ブッシュ大統領図書館のオープニングにはオバマも出席してこうスピーチした。

“As we walk through this library, obviously we’re reminded of the incredible strength and resolve that came through that bullhorn as he stood amid the rubble and the ruins of Ground Zero, promising to deliver justice to those who had sought to destroy our way of life.”
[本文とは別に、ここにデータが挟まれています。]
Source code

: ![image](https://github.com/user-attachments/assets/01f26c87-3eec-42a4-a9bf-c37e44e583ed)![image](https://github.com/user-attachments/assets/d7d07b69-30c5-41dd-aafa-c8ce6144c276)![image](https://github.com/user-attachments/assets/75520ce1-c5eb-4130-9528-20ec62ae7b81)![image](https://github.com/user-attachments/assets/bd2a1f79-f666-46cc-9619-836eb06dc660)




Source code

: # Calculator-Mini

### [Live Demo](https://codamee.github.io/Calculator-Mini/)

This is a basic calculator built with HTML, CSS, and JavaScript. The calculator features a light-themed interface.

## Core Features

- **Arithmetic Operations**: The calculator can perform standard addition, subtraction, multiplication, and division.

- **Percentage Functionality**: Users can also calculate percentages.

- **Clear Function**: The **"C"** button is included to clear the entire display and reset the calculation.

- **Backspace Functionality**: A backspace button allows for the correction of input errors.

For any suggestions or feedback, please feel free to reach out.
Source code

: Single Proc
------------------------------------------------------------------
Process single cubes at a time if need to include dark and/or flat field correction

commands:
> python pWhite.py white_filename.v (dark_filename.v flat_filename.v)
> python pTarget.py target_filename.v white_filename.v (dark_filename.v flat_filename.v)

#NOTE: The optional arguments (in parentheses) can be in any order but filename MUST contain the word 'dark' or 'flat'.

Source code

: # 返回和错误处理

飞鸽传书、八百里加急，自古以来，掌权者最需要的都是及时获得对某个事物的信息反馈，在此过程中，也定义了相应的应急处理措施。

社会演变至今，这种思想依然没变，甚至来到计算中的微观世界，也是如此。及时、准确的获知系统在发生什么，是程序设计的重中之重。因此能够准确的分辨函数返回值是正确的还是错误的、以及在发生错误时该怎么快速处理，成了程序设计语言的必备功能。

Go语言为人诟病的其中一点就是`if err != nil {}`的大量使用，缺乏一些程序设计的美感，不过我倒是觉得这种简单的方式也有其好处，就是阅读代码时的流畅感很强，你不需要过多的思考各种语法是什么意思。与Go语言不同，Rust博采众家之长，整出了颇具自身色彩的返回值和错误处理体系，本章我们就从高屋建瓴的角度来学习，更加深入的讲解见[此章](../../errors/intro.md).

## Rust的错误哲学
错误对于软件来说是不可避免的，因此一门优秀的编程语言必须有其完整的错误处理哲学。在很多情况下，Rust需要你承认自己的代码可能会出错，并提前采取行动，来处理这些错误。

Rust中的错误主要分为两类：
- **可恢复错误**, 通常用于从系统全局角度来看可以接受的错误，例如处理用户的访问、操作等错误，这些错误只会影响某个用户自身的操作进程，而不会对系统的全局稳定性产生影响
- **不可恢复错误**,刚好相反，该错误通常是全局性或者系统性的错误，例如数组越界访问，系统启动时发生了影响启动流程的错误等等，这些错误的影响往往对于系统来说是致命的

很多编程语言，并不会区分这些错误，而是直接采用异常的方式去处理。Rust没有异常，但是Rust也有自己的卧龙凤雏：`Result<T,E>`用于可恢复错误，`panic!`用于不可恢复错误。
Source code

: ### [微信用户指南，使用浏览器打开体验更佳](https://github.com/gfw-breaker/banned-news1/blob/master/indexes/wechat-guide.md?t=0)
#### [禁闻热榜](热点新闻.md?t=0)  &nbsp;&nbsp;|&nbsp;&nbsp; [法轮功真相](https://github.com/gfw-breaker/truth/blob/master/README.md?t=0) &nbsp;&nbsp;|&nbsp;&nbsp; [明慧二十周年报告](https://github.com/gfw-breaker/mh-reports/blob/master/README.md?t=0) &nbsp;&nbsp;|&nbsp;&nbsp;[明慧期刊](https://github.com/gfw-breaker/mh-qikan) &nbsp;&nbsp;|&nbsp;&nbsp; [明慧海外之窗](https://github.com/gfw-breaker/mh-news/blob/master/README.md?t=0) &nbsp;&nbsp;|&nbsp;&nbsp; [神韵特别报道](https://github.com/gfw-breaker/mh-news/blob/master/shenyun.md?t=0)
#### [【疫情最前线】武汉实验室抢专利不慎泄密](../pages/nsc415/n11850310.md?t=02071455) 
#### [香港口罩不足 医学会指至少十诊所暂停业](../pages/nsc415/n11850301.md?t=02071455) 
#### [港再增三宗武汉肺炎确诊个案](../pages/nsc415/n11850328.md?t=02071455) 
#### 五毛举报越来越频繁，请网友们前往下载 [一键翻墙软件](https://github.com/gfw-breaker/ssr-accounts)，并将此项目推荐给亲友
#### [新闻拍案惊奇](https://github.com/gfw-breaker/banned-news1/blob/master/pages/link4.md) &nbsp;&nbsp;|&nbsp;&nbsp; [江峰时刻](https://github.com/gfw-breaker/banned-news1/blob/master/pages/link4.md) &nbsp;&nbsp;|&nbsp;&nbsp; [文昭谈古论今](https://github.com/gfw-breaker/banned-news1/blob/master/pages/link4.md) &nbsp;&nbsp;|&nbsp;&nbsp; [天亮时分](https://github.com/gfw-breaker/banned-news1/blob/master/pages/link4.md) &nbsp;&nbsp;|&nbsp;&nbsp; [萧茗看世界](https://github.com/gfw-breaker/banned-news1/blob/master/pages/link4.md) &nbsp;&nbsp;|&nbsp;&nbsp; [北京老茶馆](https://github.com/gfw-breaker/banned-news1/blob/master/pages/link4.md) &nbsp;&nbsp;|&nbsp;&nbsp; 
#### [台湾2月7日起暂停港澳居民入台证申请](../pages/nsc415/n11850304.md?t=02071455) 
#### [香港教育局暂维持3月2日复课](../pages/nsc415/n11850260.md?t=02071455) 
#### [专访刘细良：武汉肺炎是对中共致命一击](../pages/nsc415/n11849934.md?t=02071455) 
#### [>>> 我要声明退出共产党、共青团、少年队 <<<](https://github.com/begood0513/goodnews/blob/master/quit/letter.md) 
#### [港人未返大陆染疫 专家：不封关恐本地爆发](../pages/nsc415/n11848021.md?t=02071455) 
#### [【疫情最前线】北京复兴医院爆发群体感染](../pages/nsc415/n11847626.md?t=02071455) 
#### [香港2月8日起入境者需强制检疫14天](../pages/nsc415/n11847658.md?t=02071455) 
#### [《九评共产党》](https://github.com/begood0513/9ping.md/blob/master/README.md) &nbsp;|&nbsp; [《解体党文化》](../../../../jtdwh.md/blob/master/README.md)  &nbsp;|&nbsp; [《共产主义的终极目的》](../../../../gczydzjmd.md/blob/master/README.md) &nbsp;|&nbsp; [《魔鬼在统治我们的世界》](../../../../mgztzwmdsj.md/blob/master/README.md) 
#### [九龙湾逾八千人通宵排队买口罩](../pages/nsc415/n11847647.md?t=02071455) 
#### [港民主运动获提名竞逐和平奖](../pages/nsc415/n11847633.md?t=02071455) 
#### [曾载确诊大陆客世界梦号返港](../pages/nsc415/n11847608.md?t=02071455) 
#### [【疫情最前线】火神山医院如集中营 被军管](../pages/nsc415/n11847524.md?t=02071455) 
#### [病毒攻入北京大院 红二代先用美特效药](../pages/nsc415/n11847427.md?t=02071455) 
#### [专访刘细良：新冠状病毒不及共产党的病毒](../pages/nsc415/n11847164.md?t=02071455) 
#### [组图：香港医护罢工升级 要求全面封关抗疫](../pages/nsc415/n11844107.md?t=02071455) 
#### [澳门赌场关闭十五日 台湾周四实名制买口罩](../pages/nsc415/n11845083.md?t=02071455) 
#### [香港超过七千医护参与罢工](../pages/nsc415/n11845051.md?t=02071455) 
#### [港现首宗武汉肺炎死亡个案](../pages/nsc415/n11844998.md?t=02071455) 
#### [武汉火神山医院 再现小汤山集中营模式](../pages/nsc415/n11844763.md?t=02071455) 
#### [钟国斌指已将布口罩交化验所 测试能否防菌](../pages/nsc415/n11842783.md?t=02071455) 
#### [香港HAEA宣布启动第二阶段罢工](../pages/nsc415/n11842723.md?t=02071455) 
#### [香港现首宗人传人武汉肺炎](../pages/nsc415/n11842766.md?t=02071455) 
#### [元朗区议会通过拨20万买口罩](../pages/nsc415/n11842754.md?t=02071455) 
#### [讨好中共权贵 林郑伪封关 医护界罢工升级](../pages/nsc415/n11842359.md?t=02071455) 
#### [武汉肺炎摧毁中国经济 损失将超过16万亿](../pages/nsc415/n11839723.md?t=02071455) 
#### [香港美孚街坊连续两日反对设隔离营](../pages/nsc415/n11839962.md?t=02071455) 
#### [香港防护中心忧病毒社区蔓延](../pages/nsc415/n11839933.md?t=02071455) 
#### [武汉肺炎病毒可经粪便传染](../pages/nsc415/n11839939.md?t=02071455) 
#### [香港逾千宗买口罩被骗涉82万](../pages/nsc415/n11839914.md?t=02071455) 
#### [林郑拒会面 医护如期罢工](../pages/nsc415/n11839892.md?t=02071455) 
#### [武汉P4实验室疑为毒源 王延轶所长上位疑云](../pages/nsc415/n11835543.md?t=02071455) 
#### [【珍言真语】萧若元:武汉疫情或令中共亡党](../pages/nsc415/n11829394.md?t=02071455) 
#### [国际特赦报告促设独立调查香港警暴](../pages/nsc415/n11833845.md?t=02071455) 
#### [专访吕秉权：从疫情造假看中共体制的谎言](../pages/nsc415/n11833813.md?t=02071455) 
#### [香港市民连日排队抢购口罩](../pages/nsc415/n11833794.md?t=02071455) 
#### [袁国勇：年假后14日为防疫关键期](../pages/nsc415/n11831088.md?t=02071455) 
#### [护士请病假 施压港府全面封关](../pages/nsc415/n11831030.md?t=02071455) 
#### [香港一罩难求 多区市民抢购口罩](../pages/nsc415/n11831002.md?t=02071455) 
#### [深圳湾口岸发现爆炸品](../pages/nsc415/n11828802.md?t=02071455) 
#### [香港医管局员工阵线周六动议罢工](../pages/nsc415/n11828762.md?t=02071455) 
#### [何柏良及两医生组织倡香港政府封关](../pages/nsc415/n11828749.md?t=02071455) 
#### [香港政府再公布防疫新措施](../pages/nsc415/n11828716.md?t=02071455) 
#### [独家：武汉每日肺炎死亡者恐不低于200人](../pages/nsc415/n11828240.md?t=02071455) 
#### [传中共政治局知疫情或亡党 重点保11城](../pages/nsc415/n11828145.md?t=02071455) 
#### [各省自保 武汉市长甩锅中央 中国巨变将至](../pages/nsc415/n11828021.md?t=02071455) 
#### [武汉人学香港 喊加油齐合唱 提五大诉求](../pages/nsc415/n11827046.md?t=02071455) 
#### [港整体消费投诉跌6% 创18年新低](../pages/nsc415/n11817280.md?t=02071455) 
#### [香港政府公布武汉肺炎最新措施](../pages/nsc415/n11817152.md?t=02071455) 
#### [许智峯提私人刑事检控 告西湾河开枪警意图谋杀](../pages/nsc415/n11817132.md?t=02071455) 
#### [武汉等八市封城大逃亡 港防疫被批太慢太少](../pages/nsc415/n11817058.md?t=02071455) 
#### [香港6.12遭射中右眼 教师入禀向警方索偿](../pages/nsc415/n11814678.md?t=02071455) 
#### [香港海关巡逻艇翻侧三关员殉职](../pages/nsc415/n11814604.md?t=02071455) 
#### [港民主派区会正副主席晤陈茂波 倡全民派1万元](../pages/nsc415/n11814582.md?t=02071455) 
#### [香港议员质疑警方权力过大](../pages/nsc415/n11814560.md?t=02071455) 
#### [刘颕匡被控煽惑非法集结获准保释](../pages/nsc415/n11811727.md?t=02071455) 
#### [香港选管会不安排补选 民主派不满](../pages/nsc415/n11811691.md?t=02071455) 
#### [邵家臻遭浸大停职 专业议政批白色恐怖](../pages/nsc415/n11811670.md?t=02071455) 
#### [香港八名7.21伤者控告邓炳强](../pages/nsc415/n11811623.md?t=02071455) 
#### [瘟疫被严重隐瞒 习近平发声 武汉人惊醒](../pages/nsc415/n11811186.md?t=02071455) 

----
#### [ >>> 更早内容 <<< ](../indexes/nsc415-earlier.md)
〈この図書館を歩いていくにつれ、思い出されてくるのは、グラウンド・ゼロの瓦礫の上で拡声器を通じ、われわれの生活を破壊しようとした敵に立ち向かって正義を貫こうとした、信じられないほどの力強さを示したあの姿のことであります〉

 前大統領を褒めそやした。

 というわけで近年では現役の大統領を招いて麗々しくテープが切られる大統領図書館は波及する経済効果も華々しく、これを誘致しようという動きが2期目に入ったばかりのオバマ周辺でも起きている。初の黒人大統領というのは、やはり大統領図書館的にもおいしい。
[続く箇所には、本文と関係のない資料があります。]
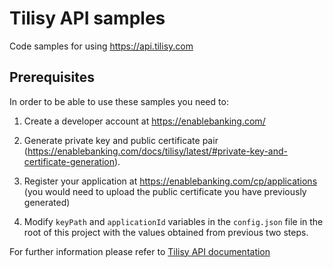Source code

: # Tilisy API samples

Code samples for using https://api.tilisy.com

## Prerequisites   

In order to be able to use these samples you need to:

1. Create a developer account at https://enablebanking.com/

2. Generate private key and public certificate pair (https://enablebanking.com/docs/tilisy/latest/#private-key-and-certificate-generation).

3. Register your application at https://enablebanking.com/cp/applications (you would need to upload the public certificate you have previously generated)

4. Modify `keyPath` and `applicationId` variables in the `config.json` file in the root of this project with the values obtained from previous two steps.

For further information please refer to [Tilisy API documentation](https://enablebanking.com/docs/tilisy/latest/)  
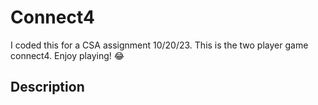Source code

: # Connect4
I coded this for a CSA assignment 10/20/23. This is the two player game connect4. Enjoy playing! :joy:

## Description
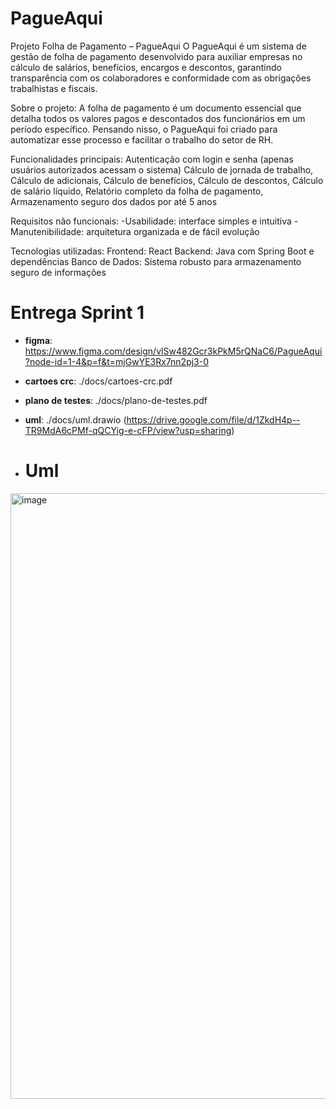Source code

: # PagueAqui
Projeto Folha de Pagamento – PagueAqui
O PagueAqui é um sistema de gestão de folha de pagamento desenvolvido para auxiliar empresas no cálculo de salários, benefícios, encargos e descontos, garantindo transparência com os colaboradores e conformidade com as obrigações trabalhistas e fiscais.

Sobre o projeto:
A folha de pagamento é um documento essencial que detalha todos os valores pagos e descontados dos funcionários em um período específico. Pensando nisso, o PagueAqui foi criado para automatizar esse processo e facilitar o trabalho do setor de RH.

Funcionalidades principais:
Autenticação com login e senha (apenas usuários autorizados acessam o sistema)
Cálculo de jornada de trabalho,
Cálculo de adicionais,
Cálculo de benefícios,
Cálculo de descontos,
Cálculo de salário líquido,
Relatório completo da folha de pagamento,
Armazenamento seguro dos dados por até 5 anos

Requisitos não funcionais:
-Usabilidade: interface simples e intuitiva
-Manutenibilidade: arquitetura organizada e de fácil evolução

Tecnologias utilizadas:
Frontend: React
Backend: Java com Spring Boot e dependências
Banco de Dados: Sistema robusto para armazenamento seguro de informações

# Entrega Sprint 1

- **figma**: https://www.figma.com/design/vlSw482Gcr3kPkM5rQNaC6/PagueAqui?node-id=1-4&p=f&t=mjGwYE3Rx7nn2pj3-0
- **cartoes crc**: ./docs/cartoes-crc.pdf
- **plano de testes**: ./docs/plano-de-testes.pdf
- **uml**: ./docs/uml.drawio (https://drive.google.com/file/d/1ZkdH4p--TR9MdA6cPMf-qQCYig-e-cFP/view?usp=sharing)

- # Uml
<img width="1020" height="969" alt="image" src="https://github.com/user-attachments/assets/00838fbe-e471-4c08-810a-bd6ca375bc6e" />
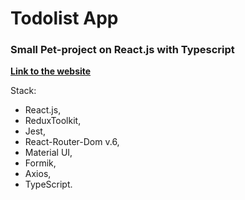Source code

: # Todolist App

### Small Pet-project on React.js with Typescript

**[Link to the website](https://it-incubator-to-do-list.vercel.app/)**

Stack:

 * React.js, 
 * ReduxToolkit, 
 * Jest, 
 * React-Router-Dom v.6, 
 * Material UI,
 * Formik,
 * Axios,
 * TypeScript.

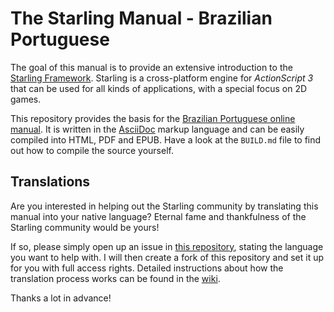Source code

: # The Starling Manual - Brazilian Portuguese

The goal of this manual is to provide an extensive introduction to the [Starling Framework][1].
Starling is a cross-platform engine for _ActionScript 3_ that can be used for all kinds of applications, with a special focus on 2D games.

This repository provides the basis for the [Brazilian Portuguese online manual][2].
It is written in the [AsciiDoc][3] markup language and can be easily compiled into HTML, PDF and EPUB.
Have a look at the `BUILD.md` file to find out how to compile the source yourself.

## Translations

Are you interested in helping out the Starling community by translating this manual into your native language?
Eternal fame and thankfulness of the Starling community would be yours!

If so, please simply open up an issue in [this repository][4], stating the language you want to help with.
I will then create a fork of this repository and set it up for you with full access rights.
Detailed instructions about how the translation process works can be found in the [wiki][5].

Thanks a lot in advance!

[1]: http://www.starling-framework.org
[2]: http://manual.starling-framework.org/pt-BR
[3]: http://asciidoctor.org/docs/what-is-asciidoc
[4]: https://github.com/Starling-Manual/Starling-Manual-EN
[5]: https://github.com/Starling-Manual/Starling-Manual-EN/wiki
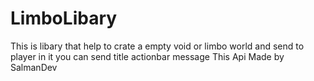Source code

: # LimboLibary
This is libary that help to crate a empty void or limbo world and send to player in it you can send title actionbar message This Api Made by SalmanDev
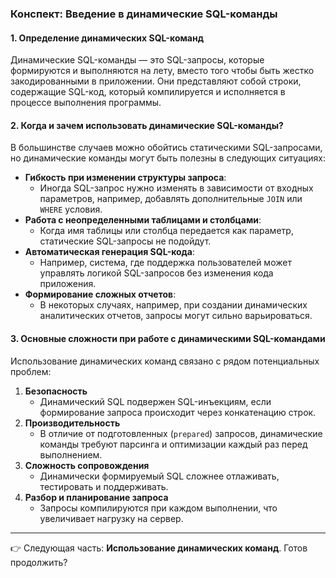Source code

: ### **Конспект: Введение в динамические SQL-команды**

#### **1. Определение динамических SQL-команд**

Динамические SQL-команды — это SQL-запросы, которые формируются и выполняются на лету, вместо того чтобы быть жестко закодированными в приложении. Они представляют собой строки, содержащие SQL-код, который компилируется и исполняется в процессе выполнения программы.

#### **2. Когда и зачем использовать динамические SQL-команды?**

В большинстве случаев можно обойтись статическими SQL-запросами, но динамические команды могут быть полезны в следующих ситуациях:

- **Гибкость при изменении структуры запроса**:
    - Иногда SQL-запрос нужно изменять в зависимости от входных параметров, например, добавлять дополнительные `JOIN` или `WHERE` условия.
- **Работа с неопределенными таблицами и столбцами**:
    - Когда имя таблицы или столбца передается как параметр, статические SQL-запросы не подойдут.
- **Автоматическая генерация SQL-кода**:
    - Например, система, где поддержка пользователей может управлять логикой SQL-запросов без изменения кода приложения.
- **Формирование сложных отчетов**:
    - В некоторых случаях, например, при создании динамических аналитических отчетов, запросы могут сильно варьироваться.

#### **3. Основные сложности при работе с динамическими SQL-командами**

Использование динамических команд связано с рядом потенциальных проблем:

1. **Безопасность**
    - Динамический SQL подвержен SQL-инъекциям, если формирование запроса происходит через конкатенацию строк.
2. **Производительность**
    - В отличие от подготовленных (`prepared`) запросов, динамические команды требуют парсинга и оптимизации каждый раз перед выполнением.
3. **Сложность сопровождения**
    - Динамически формируемый SQL сложнее отлаживать, тестировать и поддерживать.
4. **Разбор и планирование запроса**
    - Запросы компилируются при каждом выполнении, что увеличивает нагрузку на сервер.

---

👉 Следующая часть: **Использование динамических команд**. Готов продолжить?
 特にハワイとシカゴで綱引きがある。両者ともにオバマ大統領図書館が欲しい。

“It is a tough choice, but it’s not one that I’ve made yet,

〈これはなかなか難しい選択で、まだ決めかねております〉

 とオバマはABCネットワークのホノルルKITVのインタビューで答えている。

“Honolulu is my birthplace.

〈ホノルルは私の生まれた土地です〉

It’s the place where I grew up, and I met so many friends and fond memories, and it helped to shape me, so I’d like to find a way that after my presidency that connection remains,

〈ここは私が育った土地であり、多くの友人に出会えた思い出深い、私という人間を形成した土地であり、大統領になってからも絆を持ち続けたい場所なのです〉

“But, you know, I live in Chicago now, and that’s where I grew up professionally.”
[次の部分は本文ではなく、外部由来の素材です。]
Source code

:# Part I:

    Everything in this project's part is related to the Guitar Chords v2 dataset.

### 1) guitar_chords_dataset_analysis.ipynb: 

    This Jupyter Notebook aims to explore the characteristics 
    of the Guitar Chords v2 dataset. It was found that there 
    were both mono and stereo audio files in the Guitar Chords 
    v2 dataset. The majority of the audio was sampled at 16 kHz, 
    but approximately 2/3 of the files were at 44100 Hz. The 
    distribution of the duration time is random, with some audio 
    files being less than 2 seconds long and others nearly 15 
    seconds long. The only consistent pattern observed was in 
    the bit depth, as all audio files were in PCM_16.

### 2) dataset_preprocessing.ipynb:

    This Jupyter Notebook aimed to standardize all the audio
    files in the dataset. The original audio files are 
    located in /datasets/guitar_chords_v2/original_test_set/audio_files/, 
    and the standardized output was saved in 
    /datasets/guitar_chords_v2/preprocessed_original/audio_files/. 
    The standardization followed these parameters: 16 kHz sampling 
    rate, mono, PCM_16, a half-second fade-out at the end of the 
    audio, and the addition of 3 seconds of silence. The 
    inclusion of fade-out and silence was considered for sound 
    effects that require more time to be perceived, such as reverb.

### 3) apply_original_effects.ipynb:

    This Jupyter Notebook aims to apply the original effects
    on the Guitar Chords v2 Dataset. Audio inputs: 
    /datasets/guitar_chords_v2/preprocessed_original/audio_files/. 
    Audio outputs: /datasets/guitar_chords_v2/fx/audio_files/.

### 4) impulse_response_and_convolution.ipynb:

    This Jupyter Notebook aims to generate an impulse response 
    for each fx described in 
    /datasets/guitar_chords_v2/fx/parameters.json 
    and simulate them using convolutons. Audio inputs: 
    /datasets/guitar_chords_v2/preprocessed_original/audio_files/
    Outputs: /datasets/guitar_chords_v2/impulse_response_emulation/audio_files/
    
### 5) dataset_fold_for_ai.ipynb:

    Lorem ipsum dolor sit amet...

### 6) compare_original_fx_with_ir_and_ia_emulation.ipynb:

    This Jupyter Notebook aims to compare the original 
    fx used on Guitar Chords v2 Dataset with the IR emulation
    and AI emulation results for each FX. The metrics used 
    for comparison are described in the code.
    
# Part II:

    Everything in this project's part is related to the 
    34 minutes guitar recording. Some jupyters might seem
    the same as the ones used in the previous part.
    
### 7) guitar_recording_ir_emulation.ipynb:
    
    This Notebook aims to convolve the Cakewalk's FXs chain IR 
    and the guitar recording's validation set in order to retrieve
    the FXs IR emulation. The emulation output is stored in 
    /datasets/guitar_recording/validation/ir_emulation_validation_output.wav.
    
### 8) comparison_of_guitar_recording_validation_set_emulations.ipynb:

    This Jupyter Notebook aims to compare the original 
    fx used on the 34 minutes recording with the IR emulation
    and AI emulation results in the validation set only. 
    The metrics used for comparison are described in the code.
〈しかし、ご存じのように、私は今、シカゴを拠点としており、政治家としての出発点はそこにあるのです〉

[今号の英語]rather
 むしろ、という意味で使う。どちらかと言えば、というような意味である。I’d rather not.(まあ、やめておこう)というような使い方をする。
 ホワイトハウスの記者クラブ夕食会(White House Correspondents’ Dinner)というのは大統領が徹頭徹尾ジョークを言い続ける場となっているが、今年の夕食会でオバマは大統領図書館に関してもジョークを放った。
“I’m also hard at work on plans for the Obama library,”
〈オバマ図書館に関しては計画を練りに練っております〉
“Some have suggested that we put it in my birthplace but I’d rather keep it in the United States.”
〈何人かは生誕地に造れと言っておりますが、私としては、どちらかと言えば合衆国内に造りたいと考えております〉
 これは、不動産王ドナルド・トランプが展開していた、オバマが外国生まれで大統領になる資格がそもそもないという有名な攻撃キャンペーンを皮肉った発言である。